P. J. Barrett

Obliquity-paced Pliocene West Antarctic ice sheet oscillations

Thirty years after oxygen isotope records from microfossils deposited in ocean sediments confirmed the hypothesis that variations in the Earth’s orbital geometry control the ice ages, fundamental questions remain over the response of the Antarctic ice sheets to orbital cycles. Furthermore, an understanding of the behaviour of the marine-based West Antarctic ice sheet (WAIS) during the ‘warmer-than-present’ early-Pliocene epoch (∼5–3 Myr ago) is needed to better constrain the possible range of ice-sheet behaviour in the context of future global warming.

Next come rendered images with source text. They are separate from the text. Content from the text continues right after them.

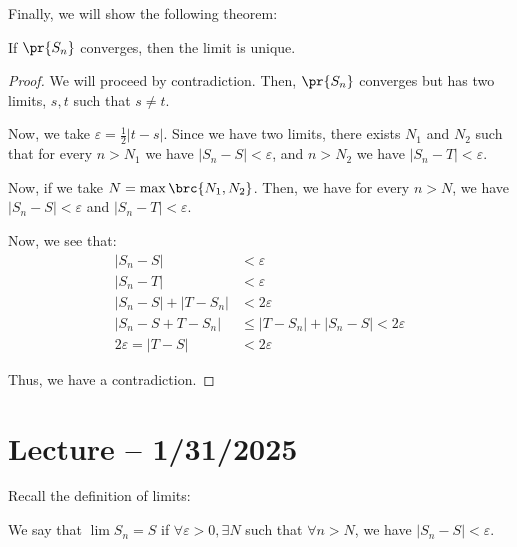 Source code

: \documentclass[openany]{book}
\begin{document}
Finally, we will show the following theorem:
\begin{thm}
	If $\pr{S_n}$ converges, then the limit is unique.
\end{thm}
\begin{proof}
	We will proceed by contradiction. Then, $\pr{S_n}$ converges but has two limits, $s, t$ such that $s \neq t$.
	
	Now, we take $\varepsilon = \frac{1}{2}\lvert t - s \rvert$. Since we have two limits, there exists $N_1$ and $N_2$ such that for every $n > N_1$ we have $\lvert S_n - S \rvert < \varepsilon$, and $n > N_2$ we have $\lvert S_n - T \rvert < \varepsilon$.
	
	Now, if we take $N = \max\brc{N_1, N_2}$. Then, we have for every $n > N$, we have $\lvert S_n - S \rvert < \varepsilon$ and $\lvert S_n - T \rvert < \varepsilon$.
	
	Now, we see that:
	\begin{align*}
		\lvert S_n - S \rvert &< \varepsilon \\
		\lvert S_n - T \rvert &< \varepsilon \\
		\lvert S_n - S \rvert + \lvert T - S_n \rvert &< 2\varepsilon \\
		\lvert S_n - S + T - S_n \rvert &\leq \lvert T - S_n \rvert + \lvert S_n - S \rvert < 2\varepsilon \\
		2\varepsilon = \lvert T-S \rvert &< 2\varepsilon 
	\end{align*}
	
	Thus, we have a contradiction.
\end{proof}

\section{Lecture -- 1/31/2025}
Recall the definition of limits:
\begin{defn}
	We say that $\lim S_n = S$ if $\forall \varepsilon > 0, \exists N$ such that $\forall n > N$, we have $\lvert S_n - S \rvert < \varepsilon$.
\end{defn}
\end{document}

Here we present a marine glacial record from the upper 600 m of the AND-1B sediment core recovered from beneath the northwest part of the Ross ice shelf by the ANDRILL programme and demonstrate well-dated, ∼40-kyr cyclic variations in ice-sheet extent linked to cycles in insolation influenced by changes in the Earth’s axial tilt (obliquity) during the Pliocene. Our data provide direct evidence for orbitally induced oscillations in the WAIS, which periodically collapsed, resulting in a switch from grounded ice, or ice shelves, to open waters in the Ross embayment when planetary temperatures were up to ∼3 °C warmer than today and atmospheric CO2 concentration was as high as ∼400 p.p.m.v. (refs 5, 6). The evidence is consistent with a new ice-sheet/ice-shelf model that simulates fluctuations in Antarctic ice volume of up to +7 m in equivalent sea level associated with the loss of the WAIS and up to +3 m in equivalent sea level from the East Antarctic ice sheet, in response to ocean-induced melting paced by obliquity. During interglacial times, diatomaceous sediments indicate high surface-water productivity, minimal summer sea ice and air temperatures above freezing, suggesting an additional influence of surface melt under conditions of elevated CO2.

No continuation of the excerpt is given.